====== LISTED ENTRIES

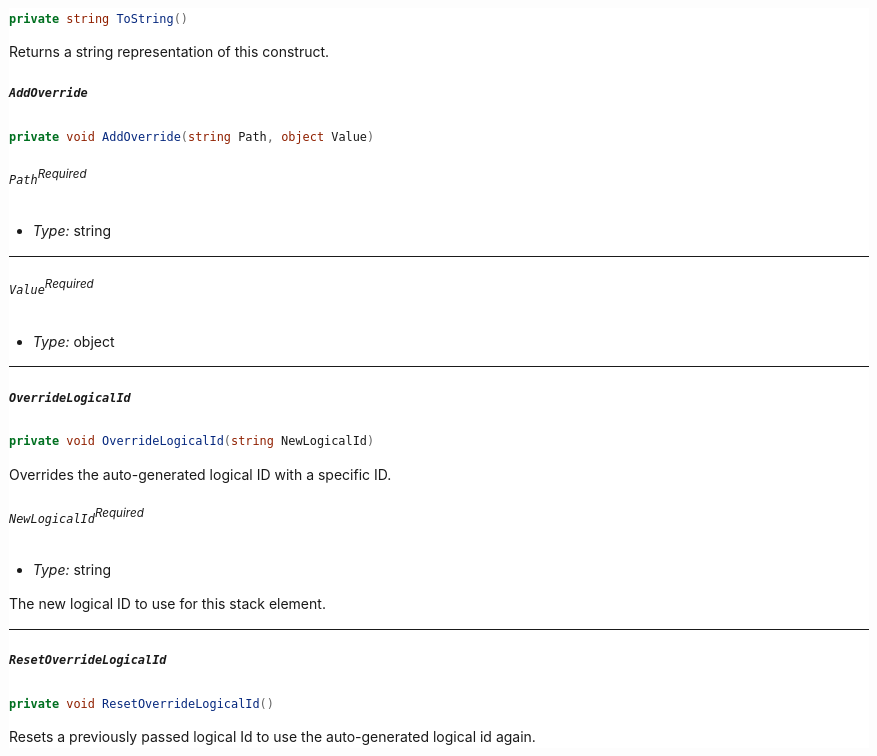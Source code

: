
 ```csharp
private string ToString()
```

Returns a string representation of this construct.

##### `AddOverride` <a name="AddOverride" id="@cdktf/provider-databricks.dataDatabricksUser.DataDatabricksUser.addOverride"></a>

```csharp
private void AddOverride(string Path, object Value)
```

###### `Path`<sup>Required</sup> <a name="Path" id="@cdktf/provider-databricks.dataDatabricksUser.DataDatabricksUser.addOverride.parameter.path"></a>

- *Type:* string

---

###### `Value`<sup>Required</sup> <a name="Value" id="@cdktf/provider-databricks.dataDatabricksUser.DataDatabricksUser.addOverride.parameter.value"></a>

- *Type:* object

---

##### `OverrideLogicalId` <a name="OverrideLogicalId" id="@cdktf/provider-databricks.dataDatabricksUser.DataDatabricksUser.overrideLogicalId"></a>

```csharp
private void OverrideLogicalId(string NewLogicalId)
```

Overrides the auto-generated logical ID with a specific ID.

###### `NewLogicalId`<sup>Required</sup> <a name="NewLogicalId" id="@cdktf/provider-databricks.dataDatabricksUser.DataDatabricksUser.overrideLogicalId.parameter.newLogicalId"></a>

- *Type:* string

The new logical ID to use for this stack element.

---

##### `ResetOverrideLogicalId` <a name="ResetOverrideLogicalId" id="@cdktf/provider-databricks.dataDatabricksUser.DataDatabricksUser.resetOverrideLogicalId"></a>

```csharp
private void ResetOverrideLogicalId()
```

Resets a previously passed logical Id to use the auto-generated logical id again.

============

WHAT TO DO: Pictures are to be left out; everything else in the entries is reproduced verbatim.

TASK OUTPUT:
Source code

:
 ```csharp
private string ToString()
```

Returns a string representation of this construct.

##### `AddOverride` <a name="AddOverride" id="@cdktf/provider-databricks.dataDatabricksUser.DataDatabricksUser.addOverride"></a>

```csharp
private void AddOverride(string Path, object Value)
```

###### `Path`<sup>Required</sup> <a name="Path" id="@cdktf/provider-databricks.dataDatabricksUser.DataDatabricksUser.addOverride.parameter.path"></a>

- *Type:* string

---

###### `Value`<sup>Required</sup> <a name="Value" id="@cdktf/provider-databricks.dataDatabricksUser.DataDatabricksUser.addOverride.parameter.value"></a>

- *Type:* object

---

##### `OverrideLogicalId` <a name="OverrideLogicalId" id="@cdktf/provider-databricks.dataDatabricksUser.DataDatabricksUser.overrideLogicalId"></a>

```csharp
private void OverrideLogicalId(string NewLogicalId)
```

Overrides the auto-generated logical ID with a specific ID.

###### `NewLogicalId`<sup>Required</sup> <a name="NewLogicalId" id="@cdktf/provider-databricks.dataDatabricksUser.DataDatabricksUser.overrideLogicalId.parameter.newLogicalId"></a>

- *Type:* string

The new logical ID to use for this stack element.

---

##### `ResetOverrideLogicalId` <a name="ResetOverrideLogicalId" id="@cdktf/provider-databricks.dataDatabricksUser.DataDatabricksUser.resetOverrideLogicalId"></a>

```csharp
private void ResetOverrideLogicalId()
```

Resets a previously passed logical Id to use the auto-generated logical id again.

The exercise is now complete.